I watched a DVD called UHF with VHS last night. I merely point that out because there were simply to many acronyms to pass up. You may ask "Did you like the movie?" at which point I would say "Define 'Like'."... I think "appreciate" is a better way to describe it. It was made in 1989, and its goals seemed to be campy, wacky comedy. Suffice to say, it was a raging success. I think VHS has the same fondness for it that I have for Zoolander (best.movie.evah.). A lot of people may think its dumb, but that doesn't matter. Those people are dumb, and should have to walk around with a big sandwich-board sign that says "I'm a big stupid-head" and "I'm a Commie Pinko!" or "I like to touch stuffed animals in inappropriate ways!"
Yeah...
My brother is gone for the weekend, so I'm considering our offices closed today. Of course, I'll sit in here all day and work, and answer phones, but the key is the mental gains of telling yourself today you're not working, you're just hanging out in the office.
So I had this brilliant idea for a complete redesign of eyepulp. I'm excited. Look for it in about 45 months (not "Four to Five months", but "45 months").
It's been a semi-lousy morning due to some "situations", but I'm going to get coffee now, and I need to go to an art store for some old-school analog supplies, and I may buy a polarizing filter for the camera...
Oh yeah, I almost forgot, my posts are going to start grabbing the weather conditions at the moment I make the post and record it. If it all works, you'll see a little weather icon at the top of the post, and if you click on it, get some specifics. Why am I recording this?
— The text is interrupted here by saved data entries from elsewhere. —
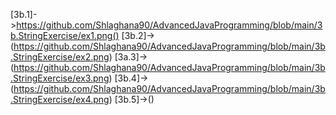 [3b.1]->https://github.com/Shlaghana90/AdvancedJavaProgramming/blob/main/3b.StringExercise/ex1.png()
[3b.2]->(https://github.com/Shlaghana90/AdvancedJavaProgramming/blob/main/3b.StringExercise/ex2.png)
[3a.3]->(https://github.com/Shlaghana90/AdvancedJavaProgramming/blob/main/3b.StringExercise/ex3.png)
[3b.4]->(https://github.com/Shlaghana90/AdvancedJavaProgramming/blob/main/3b.StringExercise/ex4.png)
[3b.5]->()
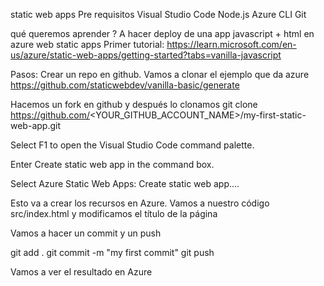 static web apps
Pre requisitos
Visual Studio Code
Node.js
Azure CLI
Git

qué queremos aprender ? A hacer deploy de una app javascript + html en azure web static apps
Primer tutorial:
https://learn.microsoft.com/en-us/azure/static-web-apps/getting-started?tabs=vanilla-javascript

Pasos:
Crear un repo en github. Vamos a clonar el ejemplo que da azure
    https://github.com/staticwebdev/vanilla-basic/generate

Hacemos un fork en github y después lo clonamos
git clone https://github.com/<YOUR_GITHUB_ACCOUNT_NAME>/my-first-static-web-app.git


Select F1 to open the Visual Studio Code command palette.

Enter Create static web app in the command box.

Select Azure Static Web Apps: Create static web app....

Esto va a crear los recursos en Azure.
Vamos a nuestro código src/index.html y modificamos el título de la página

Vamos a hacer un commit y un push

git add .
git commit -m "my first commit"
git push

Vamos a ver el resultado en Azure

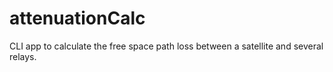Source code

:# attenuationCalc
CLI app to calculate the free space path loss between a satellite and several relays.
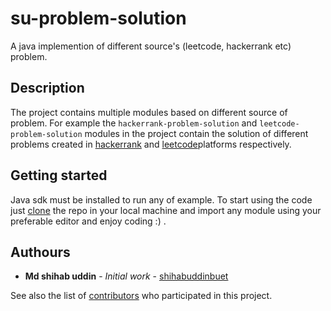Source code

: # su-problem-solution
A java implemention of different source's (leetcode, hackerrank etc) problem.

## Description
The project contains multiple modules based on different source of problem. For example the
`hackerrank-problem-solution` and `leetcode-problem-solution` modules in the project contain
the solution of different problems created in [hackerrank](https://www.hackerrank.com/) 
and [leetcode](https://leetcode.com/)platforms 
respectively.

## Getting started
Java sdk must be installed to run any of example. To start using the code
just [clone](https://github.com/shihabuddinbuet/su-problem-solution) the repo
in your local machine and import any module using your preferable editor 
and enjoy coding :) . 

## Authours
* **Md shihab uddin** - *Initial work* - [shihabuddinbuet](https://github.com/shihabuddinbuet)

See also the list of [contributors](https://github.com/shihabuddinbuet/su-problem-solution/graphs/contributors) who participated in this project.

 
 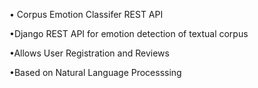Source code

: • Corpus Emotion Classifer REST API

•Django REST API for emotion detection of textual corpus

•Allows User Registration and Reviews

•Based on Natural Language Processsing
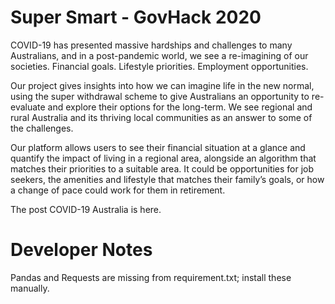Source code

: # Super Smart - GovHack 2020

COVID-19 has presented massive hardships and challenges to many Australians, and in a post-pandemic world, we see a re-imagining of our societies. Financial goals. Lifestyle priorities. Employment opportunities. 

Our project gives insights into how we can imagine life in the new normal, using the super withdrawal scheme to give Australians an opportunity to re-evaluate and explore their options for the long-term. We see regional and rural Australia and its thriving local communities as an answer to some of the challenges.

Our platform allows users to see their financial situation at a glance and quantify the impact of living in a regional area, alongside an algorithm that matches their priorities to a suitable area. It could be opportunities for job seekers, the amenities and lifestyle that matches their family’s goals, or how a change of pace could work for them in retirement. 

The post COVID-19 Australia is here. 

# Developer Notes

Pandas and Requests are missing from requirement.txt; install these manually.
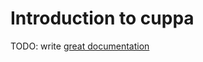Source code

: # Introduction to cuppa

TODO: write [great documentation](http://jacobian.org/writing/what-to-write/)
I don't know, but I think it's a case of "hey, I think I can do this" and "It's my freakin' site, and I'll put whatever crap on there I want."
Cheerio.

 
7 Comments
1
9 years, 11 months ago
VHS   permalink
You know, Andrew,life is like a mop. Sometimes life gets full of dirt and crud and hairballs and things and you gotta clean it out. You gotta stick it in here and rinse it off and start all over again. And sometimes life sticks to the floor so much that a mop, a mop, it's not good enough. You gotta get down there with like a toothbrush, you know, and you gotta really scrub 'cause you gotta get it off! But if that doesn't work, you can't give up! You gotta stand right up! You gotta run to a window and say, "These floors are dirty as hell, and I'm not gonna take it any more!"
2
9 years, 11 months ago
andrew   permalink
You should make that speech to the swelling sounds of some patriotic music. Very soul stirring words... *sniff* or *snifl* or... Sifl?
3
9 years, 11 months ago
Corey   permalink
If you're going to start throwing around adjectives like "best movie ever", make sure you watch the pilot episode of "The White Shadow" before doing so.
4
9 years, 11 months ago
Josh   permalink
UHF...very nice choice. Classic.
And nice use of Stanley's philosphical musings, VHS. Heh heh...
5
9 years, 11 months ago
Josh   permalink
...philosophical, even...<grumble>
How about that spell check, Andrew?
6
9 years, 11 months ago
andrew   permalink
in the immortal words of Pappa Smurf [regarding a very Smurfy spell checker] "...very soon now, my little Smrfs.[sic]"
7
9 years, 11 months ago
sexy mexi   permalink
You did not post that?!?!?!? I'm going to match.com to check it out. You are crazy!
You type, and I'll breathe over your shoulder.